Let Q(t)=(x(t),y(t)) be the coordinates of the rider at time t seconds; i.e., the parametric equations. Assuming the rider begins at the lowest point on the wheel, then the parametric equations will have the form: [tex]x(t)=rcos(ωt-π/2)[/tex] and [tex]y(t)=rsin(ωt -π/2)[/tex], where r,ω can be determined from the information given. Provide answers below accurate to 3 decimal places. (Note: We have imposed a coordinate system so that the center of the ferris wheel is the origin. There are other ways to impose coordinates, leading to different parametric equations.)

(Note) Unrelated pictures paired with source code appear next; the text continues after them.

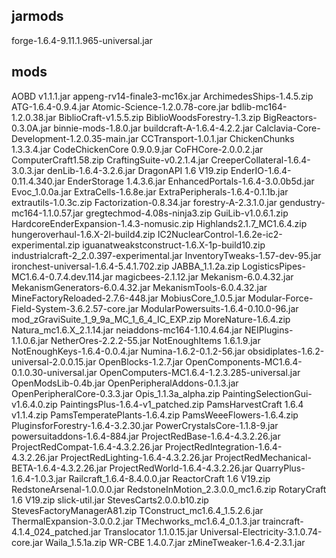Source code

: ## jarmods
forge-1.6.4-9.11.1.965-universal.jar

## mods
AOBD v1.1.1.jar
appeng-rv14-finale3-mc16x.jar
ArchimedesShips-1.4.5.zip
ATG-1.6.4-0.9.4.jar
Atomic-Science-1.2.0.78-core.jar
bdlib-mc164-1.2.0.38.jar
BiblioCraft-v1.5.5.zip
BiblioWoodsForestry-1.3.zip
BigReactors-0.3.0A.jar
binnie-mods-1.8.0.jar
buildcraft-A-1.6.4-4.2.2.jar
Calclavia-Core-Development-1.2.0.35-main.jar
CCTransport-1.0.1.jar
ChickenChunks 1.3.3.4.jar
CodeChickenCore 0.9.0.9.jar
CoFHCore-2.0.0.2.jar
ComputerCraft1.58.zip
CraftingSuite-v0.2.1.4.jar
CreeperCollateral-1.6.4-3.0.3.jar
denLib-1.6.4-3.2.6.jar
DragonAPI 1.6 V19.zip
EnderIO-1.6.4-0.11.4.340.jar
EnderStorage 1.4.3.6.jar
EnhancedPortals-1.6.4-3.0.0b5d.jar
Evoc_1.0.0a.jar
ExtraCells-1.6.8e.jar
ExtraPeripherals-1.6.4-0.1.1b.jar
extrautils-1.0.3c.zip
Factorization-0.8.34.jar
forestry-A-2.3.1.0.jar
gendustry-mc164-1.1.0.57.jar
gregtechmod-4.08s-ninja3.zip
GuiLib-v1.0.6.1.zip
HardcoreEnderExpansion-1.4.3-nomusic.zip
Highlands2.1.7_MC1.6.4.zip
hungeroverhaul-1.6.X-2l-build4.zip
IC2NuclearControl-1.6.2e-ic2-experimental.zip
iguanatweakstconstruct-1.6.X-1p-build10.zip
industrialcraft-2_2.0.397-experimental.jar
InventoryTweaks-1.57-dev-95.jar
ironchest-universal-1.6.4-5.4.1.702.zip
JABBA_1.1.2a.zip
LogisticsPipes-MC1.6.4-0.7.4.dev.114.jar
magicbees-2.1.12.jar
Mekanism-6.0.4.32.jar
MekanismGenerators-6.0.4.32.jar
MekanismTools-6.0.4.32.jar
MineFactoryReloaded-2.7.6-448.jar
MobiusCore_1.0.5.jar
Modular-Force-Field-System-3.6.2.57-core.jar
ModularPowersuits-1.6.4-0.10.0-96.jar
mod_zGraviSuite_1_9_9a_MC_1_6_4_IC_EXP.zip
MoreNature-1.6.4.zip
Natura_mc1.6.X_2.1.14.jar
neiaddons-mc164-1.10.4.64.jar
NEIPlugins-1.1.0.6.jar
NetherOres-2.2.2-55.jar
NotEnoughItems 1.6.1.9.jar
NotEnoughKeys-1.6.4-0.0.4.jar
Numina-1.6.2-0.1.2-56.jar
obsidiplates-1.6.2-universal-2.0.0.15.jar
OpenBlocks-1.2.7.jar
OpenComponents-MC1.6.4-0.1.0.30-universal.jar
OpenComputers-MC1.6.4-1.2.3.285-universal.jar
OpenModsLib-0.4b.jar
OpenPeripheralAddons-0.1.3.jar
OpenPeripheralCore-0.3.3.jar
Opis_1.1.3a_alpha.zip
PaintingSelectionGui-v1.6.4.0.zip
PaintingsPlus-1.6.4-v1_patched.zip
PamsHarvestCraft 1.6.4 v1.1.4.zip
PamsTemperatePlants-1.6.4.zip
PamsWeeeFlowers-1.6.4.zip
PluginsforForestry-1.6.4-3.2.30.jar
PowerCrystalsCore-1.1.8-9.jar
powersuitaddons-1.6.4-884.jar
ProjectRedBase-1.6.4-4.3.2.26.jar
ProjectRedCompat-1.6.4-4.3.2.26.jar
ProjectRedIntegration-1.6.4-4.3.2.26.jar
ProjectRedLighting-1.6.4-4.3.2.26.jar
ProjectRedMechanical-BETA-1.6.4-4.3.2.26.jar
ProjectRedWorld-1.6.4-4.3.2.26.jar
QuarryPlus-1.6.4-1.0.3.jar
Railcraft_1.6.4-8.4.0.0.jar
ReactorCraft 1.6 V19.zip
RedstoneArsenal-1.0.0.0.jar
RedstoneInMotion_2.3.0.0_mc1.6.zip
RotaryCraft 1.6 V19.zip
slick-util.jar
StevesCarts2.0.0.b10.zip
StevesFactoryManagerA81.zip
TConstruct_mc1.6.4_1.5.2.6.jar
ThermalExpansion-3.0.0.2.jar
TMechworks_mc1.6.4_0.1.3.jar
traincraft-4.1.4_024_patched.jar
Translocator 1.1.0.15.jar
Universal-Electricity-3.1.0.74-core.jar
Waila_1.5.1a.zip
WR-CBE 1.4.0.7.jar
zMineTweaker-1.6.4-2.3.1.jar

Find r, find ω. During the first revolution find the times when the riders height is 80ft.
Homework Equations
[tex]x(t)=rcos(ωt-π/2)[/tex]
[tex]y(t)=rsin(ωt -π/2)[/tex]
The Attempt at a Solution
The radius is obviously already given to me. To find ω I drew a triangle with vertices at the origin, Q, and at (0, 44). The hypotenuse was 100 ft, and the adjacent side to the angle I was trying to find was (103-44) or 59 ft. To find the angle I need I found the inverse cosine of (59/100) and divided it by 5. The angular speed rounded to 3 decimal places is .188
To find the times when the rider's height is 80ft is where I'm having problems. According to the problem the origin is the center of the wheel does that mean I set y=(80-103)?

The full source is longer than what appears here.